Coursera Algorithms week3 快速排序 练习测验: Selection in two sorted arrays(从两个有序数组中寻找第K大元素)

时间:2023-12-05 15:05:08

题目原文

Selection in two sorted arrays. Given two sorted arrays a[] and b[], of sizes n1 and n2, respectively, design an algorithm to find the kth largest key.
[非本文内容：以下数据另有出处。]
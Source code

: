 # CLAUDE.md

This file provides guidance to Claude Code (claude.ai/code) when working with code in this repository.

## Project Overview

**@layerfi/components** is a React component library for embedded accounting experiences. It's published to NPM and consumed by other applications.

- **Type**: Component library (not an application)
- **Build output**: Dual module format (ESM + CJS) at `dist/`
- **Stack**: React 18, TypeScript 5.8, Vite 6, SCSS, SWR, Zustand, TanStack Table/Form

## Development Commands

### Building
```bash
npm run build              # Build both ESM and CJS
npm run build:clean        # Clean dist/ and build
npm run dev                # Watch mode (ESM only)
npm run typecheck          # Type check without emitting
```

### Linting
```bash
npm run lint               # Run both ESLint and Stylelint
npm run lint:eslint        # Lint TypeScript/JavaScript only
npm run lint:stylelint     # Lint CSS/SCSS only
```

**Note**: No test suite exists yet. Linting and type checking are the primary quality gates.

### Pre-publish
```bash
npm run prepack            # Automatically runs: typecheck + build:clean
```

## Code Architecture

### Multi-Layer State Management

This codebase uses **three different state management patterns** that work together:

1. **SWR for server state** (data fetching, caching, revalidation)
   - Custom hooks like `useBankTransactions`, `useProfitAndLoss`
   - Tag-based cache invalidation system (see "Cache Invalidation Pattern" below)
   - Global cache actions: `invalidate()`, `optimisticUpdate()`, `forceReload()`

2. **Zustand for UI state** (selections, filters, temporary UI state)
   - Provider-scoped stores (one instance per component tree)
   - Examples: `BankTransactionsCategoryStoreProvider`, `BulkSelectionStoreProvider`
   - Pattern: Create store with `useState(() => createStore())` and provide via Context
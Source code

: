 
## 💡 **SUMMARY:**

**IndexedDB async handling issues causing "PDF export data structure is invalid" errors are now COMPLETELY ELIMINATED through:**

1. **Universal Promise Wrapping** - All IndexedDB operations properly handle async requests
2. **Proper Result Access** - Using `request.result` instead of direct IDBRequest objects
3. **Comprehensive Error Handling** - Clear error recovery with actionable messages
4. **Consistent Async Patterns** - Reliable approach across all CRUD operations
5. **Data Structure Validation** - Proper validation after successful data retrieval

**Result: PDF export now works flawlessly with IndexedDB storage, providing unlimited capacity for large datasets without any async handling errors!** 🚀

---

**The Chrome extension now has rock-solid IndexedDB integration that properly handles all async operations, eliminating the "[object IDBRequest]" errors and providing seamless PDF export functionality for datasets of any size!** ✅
The order  of growth of the worst case running time of your algorithm should be logn, where n = n1 + n2.

Version 1 : n1 = n2 and k = n/2

Version 2: k = n/2

Version 3: no restrictions

分析:

这个题目是要求从两个有序数组中寻找第K大元素,直观解法就是把连个数组归并排序,这样时间复杂度就是O(n),但是题目只要求知道第K大元素,其余比K大的元素的排列顺序并不关心。
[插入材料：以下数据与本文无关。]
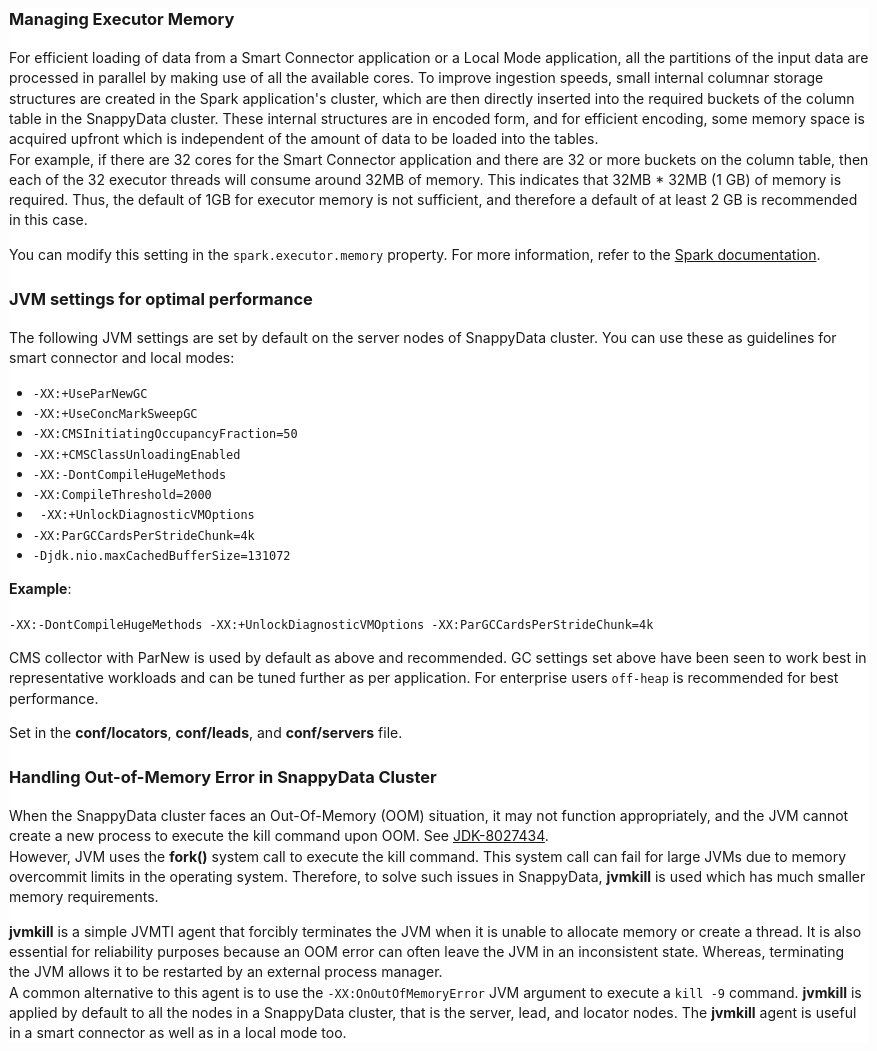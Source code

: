### Managing Executor Memory
For efficient loading of data from a Smart Connector application or a Local Mode application, all the partitions of the input data are processed in parallel by making use of all the available cores. To improve ingestion speeds, small internal columnar storage structures are created in the Spark application's cluster, which are then directly inserted into the required buckets of the column table in the SnappyData cluster.
These internal structures are in encoded form, and for efficient encoding, some memory space is acquired upfront which is independent of the amount of data to be loaded into the tables. </br>
For example, if there are 32 cores for the Smart Connector application and there are 32 or more buckets on the column table, then each of the 32 executor threads will consume around 32MB of memory. This indicates that 32MB * 32MB (1 GB) of memory is required. Thus, the default of 1GB for executor memory is not sufficient, and therefore a default of at least 2 GB is recommended in this case.

You can modify this setting in the `spark.executor.memory` property. For more information, refer to the [Spark documentation](https://spark.apache.org/docs/latest/configuration.html#available-properties).

### JVM settings for optimal performance
The following JVM settings are set by default on the server nodes of SnappyData cluster. You can use these as guidelines for smart connector and local modes:

*  `-XX:+UseParNewGC`
*  `-XX:+UseConcMarkSweepGC`
*  `-XX:CMSInitiatingOccupancyFraction=50`
*  `-XX:+CMSClassUnloadingEnabled`
*  `-XX:-DontCompileHugeMethods`
*   `-XX:CompileThreshold=2000`
*  ` -XX:+UnlockDiagnosticVMOptions`
*   `-XX:ParGCCardsPerStrideChunk=4k`
*   `-Djdk.nio.maxCachedBufferSize=131072`

**Example**:

```
-XX:-DontCompileHugeMethods -XX:+UnlockDiagnosticVMOptions -XX:ParGCCardsPerStrideChunk=4k
```
CMS collector with ParNew is used by default as above and recommended. GC settings set above have been seen to work best in representative workloads and can be tuned further as per application. For enterprise users `off-heap` is recommended for best performance.


Set in the **conf/locators**, **conf/leads**, and **conf/servers** file.

<a id=oomerrorhandle> </a>
### Handling Out-of-Memory Error in SnappyData Cluster

When the SnappyData cluster faces an Out-Of-Memory (OOM) situation, it may not function appropriately, and the JVM cannot create a new process to execute the kill command upon OOM. See [JDK-8027434](https://bugs.openjdk.java.net/browse/JDK-8027434).</br> However, JVM uses the **fork()** system call to execute the kill command. This system call can fail for large JVMs due to memory overcommit limits in the operating system. Therefore, to solve such issues in SnappyData, **jvmkill** is used which has much smaller memory requirements.

**jvmkill** is a simple JVMTI agent that forcibly terminates the JVM when it is unable to allocate memory or create a thread. It is also essential for reliability purposes because an OOM error can often leave the JVM in an inconsistent state. Whereas, terminating the JVM allows it to be restarted by an external process manager. </br>A common alternative to this agent is to use the `-XX:OnOutOfMemoryError` JVM argument to execute a `kill -9` command. **jvmkill** is applied by default to all the nodes in a SnappyData cluster, that is the server, lead, and locator nodes. The **jvmkill** agent is useful in a smart connector as well as in a local mode too.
默认数组a和数组b都是从小到大排序的。不论第K大元素在a或b中,其右侧元素一定大于K,可考虑分别从a和b中排除右侧(k-1)/2个元素,剩下的就是在未排除区间寻找第(k-已排除元素)大元素。通过递归逐步缩小比较范围。具体算法见如下代码。

 package week3;

 import java.util.Arrays;
import edu.princeton.cs.algs4.StdRandom; public class KthInTwoSortedArrays {
/**
* 寻找第K大元素
* @param a 数组a
* @param alo a的查找区间下界
* @param ahi a的查找区间上界
* @param b 数组b
* @param blo b的查找区间下界
* @param bhi b的查找区间上界
* @param k 当前查找区间的第k大元素
* @return
*/
private static int find(int[] a, int alo, int ahi,int[] b, int blo, int bhi, int k){
if(alo > ahi) return b[bhi-k+1];
if(blo > bhi) return a[ahi-k+1];
if(k==1) return a[ahi] > b[bhi]? a[ahi]:b[bhi];
//直接用bhi-(k-1)/2或ahi-(k-1)/2进行查找可能会将第K个元素给漏掉
int bt = bhi-(k-1)/2 > blo ? bhi-(k-1)/2:blo;
int at = ahi-(k-1)/2 > alo ? ahi-(k-1)/2:alo;
if(a[at] >= b[bt])
return find(a,alo,at-1,b,blo,bhi,k-(ahi-at+1));
else
return find(a,alo,ahi,b,blo,bt-1,k-(bhi-bt+1));
} public static void main(String[] args){
int n = 10;
int n1 = StdRandom.uniform(n);
int n2 = n-n1;
int[] a = new int[n1];
int[] b = new int[n2];
for(int i=0;i<n1;i++){
a[i] = StdRandom.uniform(100);
}
for(int i=0;i<n2;i++){
b[i] = StdRandom.uniform(100);
}
Arrays.sort(a);
Arrays.sort(b);
System.out.println("a="+Arrays.toString(a));
System.out.println("b="+Arrays.toString(b));
int[] c = new int[n];
int i = 0;
int j = 0;
int l = 0;
while(l<n){
if(i>=n1) c[l++] = b[j++];
else if(j>=n2) c[l++] = a[i++];
else{
if(a[i] <= b[j])
c[l++] = a[i++];
else
c[l++] = b[j++];
} }
System.out.println("c="+Arrays.toString(c)); int k =StdRandom.uniform(1,n);
int largestK = find(a,0,n1-1,b,0,n2-1,k);
System.out.println("第"+k+"大元素是:"+largestK);
}
}